Example: Marketing comes to me with a problem, a specific liquid loses coloration, but its not linked to sun exposure. Can you answer the question?

I spend an afternoon doing research, set up an experiment and report back in a week. Question answered, problem solved. Marketing is ecstatic. The guy who came to me with the problem now gets to enjoy his gold star in the company logs because he got the problem solved.

Why don’t I get credit? Easy, the marketer is rewarded for making good use of human capital, whereas I am just expected to be magically all-knowing. For me not to be able to answer a question actually goes down as a failure on my part.

Thats just one example, unfortunately for STEM graduates their topics are so damned hard that management usually cannot even understand what they are doing, let alone who is a good employee and who isn’t. But sales/marketing, now that makes sense! You sell stuff, you get the company money, the easiest to track metric of all.

Add in the fact that STEM usually = INTJ and you can see a growing issue where engineers are less likely to have enough social savvy to fix bad situations.

TeresaE
TeresaE
August 28, 2014 11:05 am

TPC, thanks for that too!

You are onto something with the INTJ too. The dominant personality type of those that the sciences/engineering/math appeal too tend to be the quietest and easiest-going. They just want to be left alone to do their jobs. So, when they are eliminated they have few friends in the more vocal, and listened to, parts of the company, thus no voice in validating their experiences to the outside world and common man.

When I was talking to hundreds and hundreds of IT/Engineering types, I learned of all sorts of crap dished upon their heads. Training their own replacements – both foreigners that were taking the knowledge outside the country, and foreigners that were H1-B’d in, being docked when the laws of physics/coding limitations wouldn’t let some new product exist, being fired because the boss had to cut expenses, and as the most learned and accomplished, you got axed first because the savings were the most significant.

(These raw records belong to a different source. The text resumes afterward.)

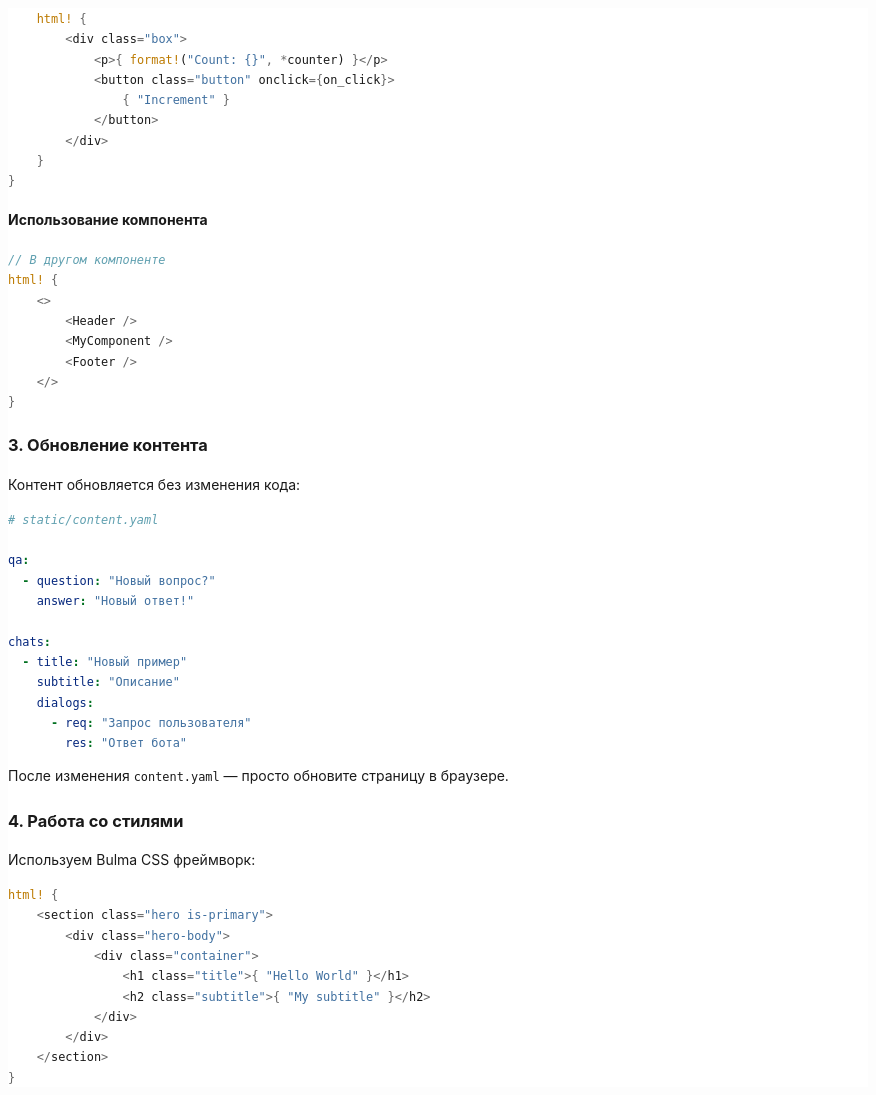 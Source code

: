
 ```rust
    html! {
        <div class="box">
            <p>{ format!("Count: {}", *counter) }</p>
            <button class="button" onclick={on_click}>
                { "Increment" }
            </button>
        </div>
    }
}
```

#### Использование компонента

```rust
// В другом компоненте
html! {
    <>
        <Header />
        <MyComponent />
        <Footer />
    </>
}
```

### 3. Обновление контента

Контент обновляется без изменения кода:

```yaml
# static/content.yaml

qa:
  - question: "Новый вопрос?"
    answer: "Новый ответ!"

chats:
  - title: "Новый пример"
    subtitle: "Описание"
    dialogs:
      - req: "Запрос пользователя"
        res: "Ответ бота"
```

После изменения `content.yaml` — просто обновите страницу в браузере.

### 4. Работа со стилями

Используем Bulma CSS фреймворк:

```rust
html! {
    <section class="hero is-primary">
        <div class="hero-body">
            <div class="container">
                <h1 class="title">{ "Hello World" }</h1>
                <h2 class="subtitle">{ "My subtitle" }</h2>
            </div>
        </div>
    </section>
}
```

Somebody mentioned tool and die. That I know about too. Michigan lost over 50% of its tool and die companies as the big three and lots of smaller manufactured, offshored or closed down. The ones that are left are generally doing ok, for now, as the reality of cheap prices from China meets quality and duration of the tools provided. My brother is a General Manager of a decent sized tooling company. The biggest problem he has is that ‘murkins are no longer motivated by doing a good job, nor earning more money through more hours. It isn’t that he can’t find skilled workers, it is that finding people that actually work enough to cover their own salaries is getting harder. And a continuously changing and shrinking customer base.

Conflagration of events. The hard working have to work harder, the lazy are being bailed out by cheap credit and the gubment (for now), the playing field is intentionally being skewed against our middle class, and we sit around and argue about blaming the victim or not.

Yet another corrupted, polluted, over-regulated, gubment down, nightmare.

Learn to grow food in hidden places and find alternative/natural products for community health, I get the feeling those will be the most important “degrees” in the next couple decades.

GilbertS
GilbertS
August 28, 2014 11:11 am

Don’t worry, highly-trained STEM workers! The USA needs you now more than ever! There are limitless opportunities in the black market for you! Meth labs need building, pot grow houses need designing, illegal gun factories need your expertise, and illegal alien smugglers need you to build new camoflaged hidey holes! Get into the black market today and find satisfaction in providing Americans with what they really want! Oh, and if you got chemical or neuroscientific experience, you are needed right now to design the next wave of desiger drugs and date rape chemicals!